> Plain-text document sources
* * *
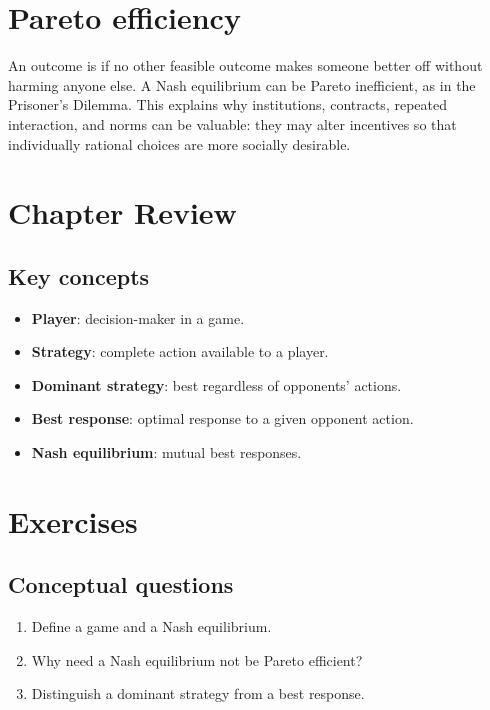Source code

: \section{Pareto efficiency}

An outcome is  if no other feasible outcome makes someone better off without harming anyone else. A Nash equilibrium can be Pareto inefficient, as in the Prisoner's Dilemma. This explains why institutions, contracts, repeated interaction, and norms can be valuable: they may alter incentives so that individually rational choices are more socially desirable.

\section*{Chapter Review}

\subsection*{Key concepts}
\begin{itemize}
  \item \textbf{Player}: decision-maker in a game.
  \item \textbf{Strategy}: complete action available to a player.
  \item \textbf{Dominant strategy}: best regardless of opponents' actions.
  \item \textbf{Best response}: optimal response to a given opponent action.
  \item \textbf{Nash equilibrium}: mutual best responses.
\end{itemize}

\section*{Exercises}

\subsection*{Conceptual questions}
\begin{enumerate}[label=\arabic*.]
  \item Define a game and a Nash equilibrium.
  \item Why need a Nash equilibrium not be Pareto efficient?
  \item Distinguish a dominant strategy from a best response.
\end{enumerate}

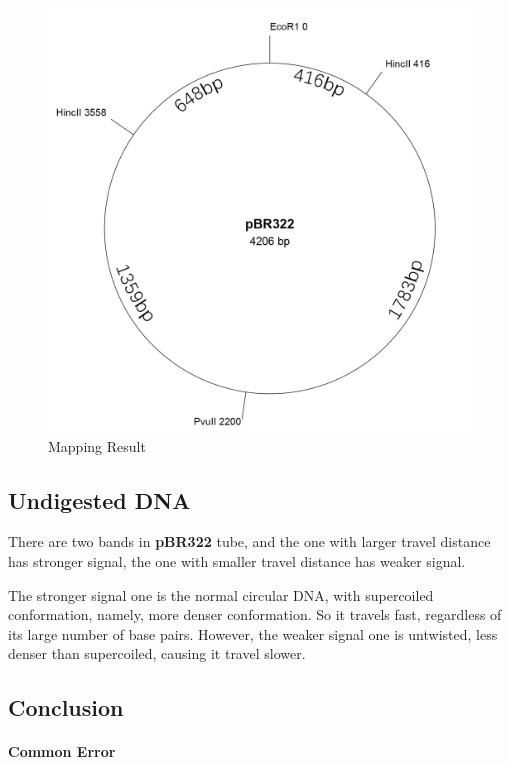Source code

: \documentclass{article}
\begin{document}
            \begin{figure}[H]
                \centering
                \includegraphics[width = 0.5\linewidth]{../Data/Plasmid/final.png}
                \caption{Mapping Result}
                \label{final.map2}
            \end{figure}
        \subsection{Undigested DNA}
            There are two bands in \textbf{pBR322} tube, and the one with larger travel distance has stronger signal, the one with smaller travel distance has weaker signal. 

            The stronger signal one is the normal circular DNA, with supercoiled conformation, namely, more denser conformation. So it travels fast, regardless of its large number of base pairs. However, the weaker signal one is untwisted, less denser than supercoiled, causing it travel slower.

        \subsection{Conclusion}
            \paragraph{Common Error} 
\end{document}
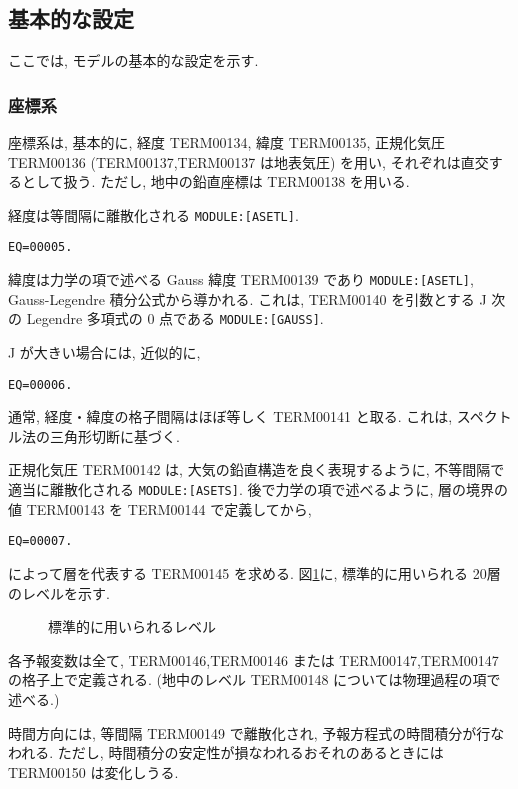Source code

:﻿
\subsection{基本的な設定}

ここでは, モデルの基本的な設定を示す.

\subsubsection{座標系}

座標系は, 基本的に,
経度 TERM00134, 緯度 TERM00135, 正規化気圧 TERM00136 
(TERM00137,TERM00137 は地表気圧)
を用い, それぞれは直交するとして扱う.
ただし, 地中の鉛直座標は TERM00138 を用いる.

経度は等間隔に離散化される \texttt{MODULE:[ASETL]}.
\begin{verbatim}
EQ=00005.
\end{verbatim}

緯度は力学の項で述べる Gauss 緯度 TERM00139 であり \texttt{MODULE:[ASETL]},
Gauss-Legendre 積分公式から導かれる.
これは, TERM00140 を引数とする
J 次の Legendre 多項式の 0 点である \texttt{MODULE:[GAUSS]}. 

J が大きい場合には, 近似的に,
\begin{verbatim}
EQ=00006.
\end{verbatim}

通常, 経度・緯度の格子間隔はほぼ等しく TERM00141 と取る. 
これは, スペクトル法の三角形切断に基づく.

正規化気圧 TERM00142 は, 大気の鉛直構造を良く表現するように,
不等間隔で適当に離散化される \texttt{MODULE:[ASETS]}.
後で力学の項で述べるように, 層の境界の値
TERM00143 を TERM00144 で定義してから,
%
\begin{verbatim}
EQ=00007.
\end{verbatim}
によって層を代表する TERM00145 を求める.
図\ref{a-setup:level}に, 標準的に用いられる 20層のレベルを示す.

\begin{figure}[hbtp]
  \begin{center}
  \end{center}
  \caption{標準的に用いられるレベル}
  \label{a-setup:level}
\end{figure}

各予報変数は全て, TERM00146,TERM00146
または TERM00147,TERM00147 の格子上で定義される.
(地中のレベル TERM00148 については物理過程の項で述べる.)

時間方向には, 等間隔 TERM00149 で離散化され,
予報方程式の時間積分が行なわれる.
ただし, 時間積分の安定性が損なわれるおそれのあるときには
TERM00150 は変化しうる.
* * *
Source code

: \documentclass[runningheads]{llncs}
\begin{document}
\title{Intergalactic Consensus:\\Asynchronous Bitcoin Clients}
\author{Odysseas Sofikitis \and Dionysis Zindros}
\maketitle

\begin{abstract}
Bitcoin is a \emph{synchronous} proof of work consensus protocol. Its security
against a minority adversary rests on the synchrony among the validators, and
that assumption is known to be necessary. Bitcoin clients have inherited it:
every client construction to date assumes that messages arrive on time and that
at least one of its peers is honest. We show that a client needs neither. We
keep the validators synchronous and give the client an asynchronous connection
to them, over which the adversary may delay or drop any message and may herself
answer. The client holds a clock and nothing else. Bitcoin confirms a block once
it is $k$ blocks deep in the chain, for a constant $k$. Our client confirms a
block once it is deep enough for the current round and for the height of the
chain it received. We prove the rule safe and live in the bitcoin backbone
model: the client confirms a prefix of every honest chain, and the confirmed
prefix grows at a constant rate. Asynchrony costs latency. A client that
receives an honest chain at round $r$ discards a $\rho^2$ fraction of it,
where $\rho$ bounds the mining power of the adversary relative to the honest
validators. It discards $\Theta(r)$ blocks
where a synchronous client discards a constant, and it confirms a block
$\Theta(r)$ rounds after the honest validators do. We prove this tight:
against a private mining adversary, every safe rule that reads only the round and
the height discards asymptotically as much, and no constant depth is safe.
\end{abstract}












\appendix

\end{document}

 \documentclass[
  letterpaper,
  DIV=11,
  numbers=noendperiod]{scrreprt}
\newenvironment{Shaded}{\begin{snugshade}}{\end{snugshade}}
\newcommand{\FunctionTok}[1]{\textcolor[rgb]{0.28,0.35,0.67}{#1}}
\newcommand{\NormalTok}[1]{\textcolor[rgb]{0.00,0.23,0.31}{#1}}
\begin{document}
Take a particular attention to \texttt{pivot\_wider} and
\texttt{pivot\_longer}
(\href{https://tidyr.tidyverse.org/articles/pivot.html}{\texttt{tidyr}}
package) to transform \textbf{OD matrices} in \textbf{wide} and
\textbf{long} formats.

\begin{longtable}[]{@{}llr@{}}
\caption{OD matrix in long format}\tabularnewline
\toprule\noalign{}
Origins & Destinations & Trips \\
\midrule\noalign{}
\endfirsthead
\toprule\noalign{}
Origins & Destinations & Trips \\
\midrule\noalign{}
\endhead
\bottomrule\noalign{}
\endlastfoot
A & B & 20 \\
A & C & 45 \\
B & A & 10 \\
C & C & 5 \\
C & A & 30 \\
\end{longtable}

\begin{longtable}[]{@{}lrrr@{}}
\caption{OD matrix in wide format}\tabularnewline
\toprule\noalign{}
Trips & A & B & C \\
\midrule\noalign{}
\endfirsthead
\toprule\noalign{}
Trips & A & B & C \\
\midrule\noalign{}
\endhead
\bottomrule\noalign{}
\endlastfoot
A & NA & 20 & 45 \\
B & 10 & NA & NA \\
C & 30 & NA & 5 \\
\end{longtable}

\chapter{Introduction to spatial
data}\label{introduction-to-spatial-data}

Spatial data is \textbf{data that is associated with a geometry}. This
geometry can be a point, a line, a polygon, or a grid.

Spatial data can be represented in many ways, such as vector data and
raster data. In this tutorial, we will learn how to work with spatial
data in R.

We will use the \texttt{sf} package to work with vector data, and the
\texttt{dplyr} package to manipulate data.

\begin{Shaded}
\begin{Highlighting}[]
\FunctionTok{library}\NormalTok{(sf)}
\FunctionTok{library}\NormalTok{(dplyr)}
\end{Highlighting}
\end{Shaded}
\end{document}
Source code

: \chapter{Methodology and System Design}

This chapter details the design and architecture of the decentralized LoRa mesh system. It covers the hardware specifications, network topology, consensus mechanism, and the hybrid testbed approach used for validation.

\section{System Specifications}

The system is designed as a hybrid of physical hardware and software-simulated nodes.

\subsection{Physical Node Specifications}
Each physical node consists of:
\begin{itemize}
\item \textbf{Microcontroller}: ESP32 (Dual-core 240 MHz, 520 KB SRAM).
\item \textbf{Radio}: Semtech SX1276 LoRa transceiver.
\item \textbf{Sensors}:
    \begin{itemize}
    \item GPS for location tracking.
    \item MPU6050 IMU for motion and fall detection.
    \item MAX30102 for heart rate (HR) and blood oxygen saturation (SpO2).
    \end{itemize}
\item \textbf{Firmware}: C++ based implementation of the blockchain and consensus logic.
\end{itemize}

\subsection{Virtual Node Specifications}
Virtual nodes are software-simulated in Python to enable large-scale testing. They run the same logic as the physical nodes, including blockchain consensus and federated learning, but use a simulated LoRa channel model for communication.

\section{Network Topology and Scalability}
* * *
> WHAT IS NEEDED
Above are some records; copy exactly the lines from the one with "chain it received." through the one with "where a synchronous", both included, and no others.

> THE ANSWER
chain it received. We prove the rule safe and live in the bitcoin backbone
model: the client confirms a prefix of every honest chain, and the confirmed
prefix grows at a constant rate. Asynchrony costs latency. A client that
receives an honest chain at round $r$ discards a $\rho^2$ fraction of it,
where $\rho$ bounds the mining power of the adversary relative to the honest
validators. It discards $\Theta(r)$ blocks
where a synchronous client discards a constant, and it confirms a block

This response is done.